NEW YORK (GenomeWeb) – 23andMe and Celmatix announced today that they're teaming up to launch a new fertility research community. The goal of this initiative is to collect genetic data from women who are trying to conceive or have recently conceived and track their health, environment, lifestyle, and diet to determine how each factor relates to fertility outcome metrics.
This initiative follows the companies' announcement last year that they had agreed to collaborate on identifying, validating, and developing biomarkers to diagnose and treat infertility.
"This ambitious initiative will bring us closer to enabling any woman, who may want to have a child one day, better understand how decisions about lifestyle, diet, and when to start building a family may impact her ability to have as many children as she wants given her underlying genetics," Celmatix Founder and CEO Piraye Yurttas Beim said in a statement.
"Ultimately, this study has the capability to positively impact our understanding of fertility by leveraging big data, helping women understand their unique fertility, and empowering potential parents to make informed choices," added Emily Drabant Conley, 23andMe's vice president of business development.
23andMe will provide study participants with its Personal Genome Service at no cost. The collected dataset will contribute to Celmatix's larger research efforts to identify and understand factors that contribute to lifelong reproductive potential in diverse populations.

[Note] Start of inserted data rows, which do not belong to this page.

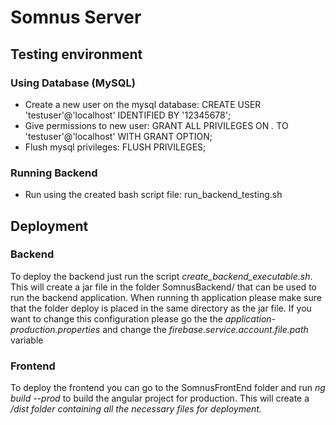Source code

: # Somnus Server

## Testing environment

### Using Database (MySQL)
- Create a new user on the mysql database: CREATE USER 'testuser'@'localhost' IDENTIFIED BY '12345678';
- Give permissions to new user: GRANT ALL PRIVILEGES ON *.* TO 'testuser'@'localhost' WITH GRANT OPTION;
- Flush mysql privileges: FLUSH PRIVILEGES;

### Running Backend
- Run using the created bash script file: run_backend_testing.sh

## Deployment

### Backend
To deploy the backend just run the script <i>create_backend_executable.sh</i>. 
This will create a jar file in the folder SomnusBackend/ that can
be used to run the backend application. When running th application please
make sure that the folder deploy is placed in the same directory as the 
jar file. If you want to change this configuration please go the the
<i>application-production.properties</i> and change the 
<i>firebase.service.account.file.path</i> variable

### Frontend
To deploy the frontend you can go to the SomnusFrontEnd folder and run
<i>ng build --prod</i> to build the angular project for production. This will
create a <i>/dist<i> folder containing all the necessary files for deployment. 

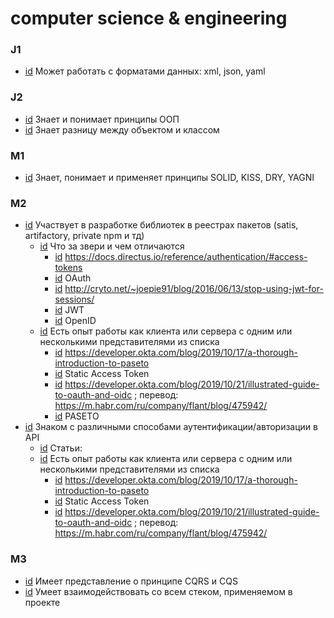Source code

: # computer science & engineering

### J1

- [id](#dca50331-5695-4d1a-8388-265eb9e85909) Может работать с форматами данных: xml, json, yaml

### J2

- [id](#cb82b223-6de3-4b78-b383-9722f1921eb1) Знает и понимает принципы ООП
- [id](#a6530931-fb91-4d03-88ca-1a3891e8b460) Знает разницу между объектом и классом

### M1

- [id](#6c9ebe59-d845-4390-840f-9c470f9c6a73) Знает, понимает и применяет принципы SOLID, KISS, DRY, YAGNI

### M2

- [id](#90df1127-35ca-4b1d-ab5d-9e6d85f9d4fe) Участвует в разработке библиотек в реестрах пакетов (satis, artifactory, private npm и тд)
    - [id](#92d1877c-6e47-4f08-b87c-0344c72d5df8) Что за звери и чем отличаются
        - [id](#9c19c9e4-d7c1-480f-9126-640353144d9d) https://docs.directus.io/reference/authentication/#access-tokens
        - [id](#8b6956d0-dbae-436d-8ab5-7f72144a263f) OAuth
        - [id](#459d74e4-bf21-4c11-926c-69cea531b106) http://cryto.net/~joepie91/blog/2016/06/13/stop-using-jwt-for-sessions/
        - [id](#76bdb62e-7cca-4ad6-82b7-cf28ae16830c) JWT
        - [id](#6b4f48ea-867c-42ad-98d3-b7c58871affb) OpenID
    - [id](#ca871ca4-2082-4003-aeae-a99641c2834b) Есть опыт работы как клиента или сервера с одним или несколькими представителями из списка
        - [id](#bc3f6138-6886-4160-83b2-ca98d4909209) https://developer.okta.com/blog/2019/10/17/a-thorough-introduction-to-paseto
        - [id](#bd3a78d8-d304-4da3-a6a9-fa655d26fa93) Static Access Token
        - [id](#99252cd7-f707-4c6c-801d-439faa031604) https://developer.okta.com/blog/2019/10/21/illustrated-guide-to-oauth-and-oidc ; перевод: https://m.habr.com/ru/company/flant/blog/475942/
        - [id](#9d031e23-5a22-4828-85d6-e2d5b9627bed) PASETO
- [id](#b5f11991-1581-4450-a5e8-70e564cdd0dd) Знаком с различными способами аутентификации/авторизации в API
    - [id](#f46b87f1-aae0-4007-b79e-4bcc6413a59c) Статьи:
    - [id](#0fa79f85-526f-418e-bf50-a0605868537c) Есть опыт работы как клиента или сервера с одним или несколькими представителями из списка
        - [id](#be1050e2-4b28-4fad-82f0-dafa93b41868) https://developer.okta.com/blog/2019/10/17/a-thorough-introduction-to-paseto
        - [id](#8a8c94f5-88ba-4e68-bae5-de0847bdf5ea) Static Access Token
        - [id](#cb38250f-0672-4585-9ed5-426093e27a4e) https://developer.okta.com/blog/2019/10/21/illustrated-guide-to-oauth-and-oidc ; перевод: https://m.habr.com/ru/company/flant/blog/475942/

### M3

- [id](#ebf62191-23da-4477-b681-8aa7a0d631b7) Имеет представление о принципе CQRS и CQS
- [id](#d57f2d48-bc3a-4d5d-8883-e66f1f402a5a) Умеет взаимодействовать со всем стеком, применяемом в проекте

"The studies we have available right now to counsel women on their reproductive potential don’t include genetic-level insight and are generally smaller and less detailed than studies in other areas of health," said Jorge Chavarro, professor at the Harvard T.H. Chan School of Public Health and a scientific advisor for the study. "Not only does this work have the potential to drive the next generation of personalized medicine products to impact clinical management, but it will also likely result in significant contributions to our fundamental understanding of the science of fertility."
The initiative is recruiting 4,500 women, aged 18 to 45. The women can participate from home by consenting to provide a saliva DNA sample, answering online surveys every two months, and agreeing to share their de-identified data with researchers.